Back when I was doing crisis counseling and training, every piece of feedback, positive or negative, had to be balanced. Having been on both the providing and receiving side more times than I can remember, it really did help...

Reply


copperwise August 16 2005, 13:53:39 UTC
Yes, indeed. It is incredibly helpful to hear what I'm doing right along with what I'm doing wrong.
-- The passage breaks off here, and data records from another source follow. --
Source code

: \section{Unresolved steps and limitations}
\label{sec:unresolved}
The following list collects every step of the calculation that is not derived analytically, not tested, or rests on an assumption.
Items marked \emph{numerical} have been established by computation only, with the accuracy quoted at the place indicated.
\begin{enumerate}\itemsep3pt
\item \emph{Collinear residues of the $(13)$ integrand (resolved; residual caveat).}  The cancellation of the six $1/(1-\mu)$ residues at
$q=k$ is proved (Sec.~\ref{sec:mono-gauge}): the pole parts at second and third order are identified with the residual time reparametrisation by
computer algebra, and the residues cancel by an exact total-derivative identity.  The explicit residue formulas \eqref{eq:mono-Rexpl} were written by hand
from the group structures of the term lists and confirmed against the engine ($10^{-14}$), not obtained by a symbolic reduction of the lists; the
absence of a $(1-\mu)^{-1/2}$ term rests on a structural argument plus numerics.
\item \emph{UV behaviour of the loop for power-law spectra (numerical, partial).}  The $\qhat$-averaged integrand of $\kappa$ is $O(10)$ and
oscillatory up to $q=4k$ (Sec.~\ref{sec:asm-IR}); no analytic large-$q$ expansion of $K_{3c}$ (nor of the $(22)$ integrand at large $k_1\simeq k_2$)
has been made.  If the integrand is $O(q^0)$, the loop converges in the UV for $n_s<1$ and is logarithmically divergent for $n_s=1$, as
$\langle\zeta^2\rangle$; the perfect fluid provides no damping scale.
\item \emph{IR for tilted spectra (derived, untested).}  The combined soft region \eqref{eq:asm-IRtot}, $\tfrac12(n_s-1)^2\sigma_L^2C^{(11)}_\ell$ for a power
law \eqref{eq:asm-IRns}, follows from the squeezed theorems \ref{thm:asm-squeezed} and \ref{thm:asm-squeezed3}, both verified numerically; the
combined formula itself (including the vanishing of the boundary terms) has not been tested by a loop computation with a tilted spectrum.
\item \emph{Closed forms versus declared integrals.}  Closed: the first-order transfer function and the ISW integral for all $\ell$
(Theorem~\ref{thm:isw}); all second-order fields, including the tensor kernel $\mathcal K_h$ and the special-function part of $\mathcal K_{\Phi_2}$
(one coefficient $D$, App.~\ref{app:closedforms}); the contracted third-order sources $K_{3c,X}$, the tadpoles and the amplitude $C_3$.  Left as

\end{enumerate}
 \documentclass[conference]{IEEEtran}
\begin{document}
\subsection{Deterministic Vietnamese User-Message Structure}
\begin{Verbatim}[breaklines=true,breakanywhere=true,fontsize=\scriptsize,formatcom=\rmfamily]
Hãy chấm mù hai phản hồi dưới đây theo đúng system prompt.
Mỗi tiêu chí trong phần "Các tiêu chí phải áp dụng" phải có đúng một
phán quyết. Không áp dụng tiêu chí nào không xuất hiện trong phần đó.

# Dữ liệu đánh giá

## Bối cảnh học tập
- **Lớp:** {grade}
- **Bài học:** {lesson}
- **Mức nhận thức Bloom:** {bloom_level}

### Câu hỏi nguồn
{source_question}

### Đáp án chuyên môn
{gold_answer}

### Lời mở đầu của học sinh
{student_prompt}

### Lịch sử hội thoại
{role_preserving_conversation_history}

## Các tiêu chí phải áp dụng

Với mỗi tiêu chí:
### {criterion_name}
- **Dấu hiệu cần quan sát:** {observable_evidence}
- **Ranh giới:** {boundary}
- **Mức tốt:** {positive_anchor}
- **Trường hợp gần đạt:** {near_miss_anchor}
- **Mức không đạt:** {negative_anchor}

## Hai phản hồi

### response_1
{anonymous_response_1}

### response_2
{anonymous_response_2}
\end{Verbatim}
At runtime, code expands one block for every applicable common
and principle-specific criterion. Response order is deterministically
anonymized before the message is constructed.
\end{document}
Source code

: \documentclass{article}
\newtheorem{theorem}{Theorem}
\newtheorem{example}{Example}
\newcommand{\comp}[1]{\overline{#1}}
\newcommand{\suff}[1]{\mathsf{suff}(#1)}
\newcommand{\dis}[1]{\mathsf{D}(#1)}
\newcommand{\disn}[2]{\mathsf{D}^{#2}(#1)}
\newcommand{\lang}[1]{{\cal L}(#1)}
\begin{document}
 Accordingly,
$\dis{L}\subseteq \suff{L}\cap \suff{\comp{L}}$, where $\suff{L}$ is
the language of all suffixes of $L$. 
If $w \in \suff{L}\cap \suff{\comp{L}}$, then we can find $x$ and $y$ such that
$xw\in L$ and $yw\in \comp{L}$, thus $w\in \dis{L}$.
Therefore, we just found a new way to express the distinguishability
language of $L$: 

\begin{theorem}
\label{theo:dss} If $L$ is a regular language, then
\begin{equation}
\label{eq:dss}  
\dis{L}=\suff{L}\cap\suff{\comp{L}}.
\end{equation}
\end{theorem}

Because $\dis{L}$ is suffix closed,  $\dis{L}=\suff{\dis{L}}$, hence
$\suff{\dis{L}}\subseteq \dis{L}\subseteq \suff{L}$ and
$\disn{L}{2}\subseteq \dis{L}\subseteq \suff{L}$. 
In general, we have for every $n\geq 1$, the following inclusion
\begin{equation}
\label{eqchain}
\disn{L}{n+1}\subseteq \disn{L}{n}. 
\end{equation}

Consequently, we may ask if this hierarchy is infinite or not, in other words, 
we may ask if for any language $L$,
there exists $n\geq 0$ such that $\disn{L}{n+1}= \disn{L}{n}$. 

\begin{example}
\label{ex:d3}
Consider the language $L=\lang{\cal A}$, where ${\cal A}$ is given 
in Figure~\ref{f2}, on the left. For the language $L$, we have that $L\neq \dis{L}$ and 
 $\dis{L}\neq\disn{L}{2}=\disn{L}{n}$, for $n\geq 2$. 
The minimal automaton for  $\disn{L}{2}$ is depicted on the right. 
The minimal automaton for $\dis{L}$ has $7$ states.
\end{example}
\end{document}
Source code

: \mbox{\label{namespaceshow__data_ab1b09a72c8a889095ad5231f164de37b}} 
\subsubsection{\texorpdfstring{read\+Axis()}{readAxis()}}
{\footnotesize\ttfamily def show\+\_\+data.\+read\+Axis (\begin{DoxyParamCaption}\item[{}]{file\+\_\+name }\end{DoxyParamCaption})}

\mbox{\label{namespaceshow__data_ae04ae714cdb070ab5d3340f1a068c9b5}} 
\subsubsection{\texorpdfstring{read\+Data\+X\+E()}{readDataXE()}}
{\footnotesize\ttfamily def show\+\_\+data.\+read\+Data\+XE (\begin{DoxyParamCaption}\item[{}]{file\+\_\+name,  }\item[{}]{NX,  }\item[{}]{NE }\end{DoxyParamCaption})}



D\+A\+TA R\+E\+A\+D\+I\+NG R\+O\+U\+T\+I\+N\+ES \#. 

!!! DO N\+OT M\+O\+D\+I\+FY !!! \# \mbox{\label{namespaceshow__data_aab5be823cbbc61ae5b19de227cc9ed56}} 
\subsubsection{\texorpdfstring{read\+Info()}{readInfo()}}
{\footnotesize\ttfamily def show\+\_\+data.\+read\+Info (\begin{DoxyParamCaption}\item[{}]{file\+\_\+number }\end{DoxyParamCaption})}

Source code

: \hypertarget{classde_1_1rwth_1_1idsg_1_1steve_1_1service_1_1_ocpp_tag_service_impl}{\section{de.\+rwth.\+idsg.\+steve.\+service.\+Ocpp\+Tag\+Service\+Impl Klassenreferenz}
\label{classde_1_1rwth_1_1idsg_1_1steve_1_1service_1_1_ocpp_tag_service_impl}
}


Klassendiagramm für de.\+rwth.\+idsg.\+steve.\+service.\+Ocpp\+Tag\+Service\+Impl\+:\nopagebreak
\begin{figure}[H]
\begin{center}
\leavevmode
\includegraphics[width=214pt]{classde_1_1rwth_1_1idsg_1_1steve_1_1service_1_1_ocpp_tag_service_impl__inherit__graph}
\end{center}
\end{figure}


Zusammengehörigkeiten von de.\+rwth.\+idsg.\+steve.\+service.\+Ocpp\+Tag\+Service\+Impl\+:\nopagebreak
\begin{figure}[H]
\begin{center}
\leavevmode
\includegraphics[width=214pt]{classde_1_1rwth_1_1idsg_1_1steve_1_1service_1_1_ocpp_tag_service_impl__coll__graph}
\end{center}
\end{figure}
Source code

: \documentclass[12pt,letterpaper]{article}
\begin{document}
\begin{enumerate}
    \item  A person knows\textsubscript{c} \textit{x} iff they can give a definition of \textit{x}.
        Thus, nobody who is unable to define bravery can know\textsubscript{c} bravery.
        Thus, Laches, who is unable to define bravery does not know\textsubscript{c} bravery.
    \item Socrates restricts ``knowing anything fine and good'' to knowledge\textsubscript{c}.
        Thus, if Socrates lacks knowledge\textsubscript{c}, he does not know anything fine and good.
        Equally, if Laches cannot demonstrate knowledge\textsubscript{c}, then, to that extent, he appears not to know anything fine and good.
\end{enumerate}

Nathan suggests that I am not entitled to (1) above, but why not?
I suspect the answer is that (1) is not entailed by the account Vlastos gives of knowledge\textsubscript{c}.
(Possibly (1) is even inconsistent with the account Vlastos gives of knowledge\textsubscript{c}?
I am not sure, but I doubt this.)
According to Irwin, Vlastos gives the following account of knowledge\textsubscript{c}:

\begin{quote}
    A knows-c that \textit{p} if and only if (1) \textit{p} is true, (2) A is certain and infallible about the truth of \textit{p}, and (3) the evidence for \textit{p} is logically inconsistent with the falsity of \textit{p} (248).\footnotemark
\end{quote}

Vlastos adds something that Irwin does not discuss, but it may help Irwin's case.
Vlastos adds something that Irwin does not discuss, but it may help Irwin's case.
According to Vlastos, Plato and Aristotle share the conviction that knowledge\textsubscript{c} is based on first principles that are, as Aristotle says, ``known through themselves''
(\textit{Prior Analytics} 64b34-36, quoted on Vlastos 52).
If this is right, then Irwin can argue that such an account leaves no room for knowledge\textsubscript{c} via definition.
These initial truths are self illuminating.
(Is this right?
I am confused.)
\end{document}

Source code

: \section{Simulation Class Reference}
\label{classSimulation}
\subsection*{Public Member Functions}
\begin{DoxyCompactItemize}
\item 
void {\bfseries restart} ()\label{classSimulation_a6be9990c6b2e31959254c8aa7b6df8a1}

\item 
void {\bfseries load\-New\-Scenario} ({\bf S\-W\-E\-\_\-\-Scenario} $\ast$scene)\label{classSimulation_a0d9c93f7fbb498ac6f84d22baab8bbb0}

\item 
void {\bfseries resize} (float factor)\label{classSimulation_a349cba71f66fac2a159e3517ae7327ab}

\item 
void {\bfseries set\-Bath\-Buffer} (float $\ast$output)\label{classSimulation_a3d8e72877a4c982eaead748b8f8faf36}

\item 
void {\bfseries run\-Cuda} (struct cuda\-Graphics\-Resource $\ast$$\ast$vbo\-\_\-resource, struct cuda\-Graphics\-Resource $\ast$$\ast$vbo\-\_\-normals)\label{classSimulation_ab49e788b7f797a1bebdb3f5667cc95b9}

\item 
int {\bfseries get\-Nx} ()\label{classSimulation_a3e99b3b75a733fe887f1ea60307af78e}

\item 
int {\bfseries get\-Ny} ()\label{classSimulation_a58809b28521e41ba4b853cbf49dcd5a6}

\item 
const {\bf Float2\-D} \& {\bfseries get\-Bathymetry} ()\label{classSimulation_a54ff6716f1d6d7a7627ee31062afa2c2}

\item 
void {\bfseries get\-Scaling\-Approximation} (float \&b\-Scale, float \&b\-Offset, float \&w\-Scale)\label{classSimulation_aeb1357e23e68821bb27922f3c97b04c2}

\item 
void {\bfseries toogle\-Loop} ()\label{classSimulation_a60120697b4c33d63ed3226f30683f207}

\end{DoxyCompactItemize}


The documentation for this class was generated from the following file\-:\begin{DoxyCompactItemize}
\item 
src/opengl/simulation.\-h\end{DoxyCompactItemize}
That was one of the reasons I quit writing and sending out fiction. All of my beta-testers would tell me what to fix, tell me the rest was great, and then I'd get little messages from editors telling me what was bad but not what was good. Eventually it felt like there was nothing in any story that worked for anyone.

Reply


ccfinlay August 16 2005, 14:08:52 UTC
We try to make that part of our core philosophy at OWW (and I emphasized it when I was teaching at Clarion too). Readers respond to what writers do right, not to what they don't do wrong. So you have to find the things you're good at and really excel at them, while learning to improve the other things or at least make sure they don't distract or detract from the stuff you're good at.

Reply

sartorias August 16 2005, 14:20:36 UTC
Yes! As critiquers the other squid to wrestle is telling the other writer how to fix the perceived problem. That's the downside of being fellow writers, that instinct is so natural, and must be fought and subdued--unless the person asks for brainstorming ideas. Geez how I wrestle with that--I am not even aware of sliding into it, and then all of a sudden I've shifted from identifying perceived problems to being a noisy asshole telling someone else what to do with their ms. Mental noogie time!

Reply

Yoiks. And "heh". carbonelle August 18 2005, 21:21:58 UTC
I'd no idea that giving possible fixes was A Bad Idea to be resisted. It seems that for once I can succumb happily to vice, e.g. laziness. I had much rather not bother!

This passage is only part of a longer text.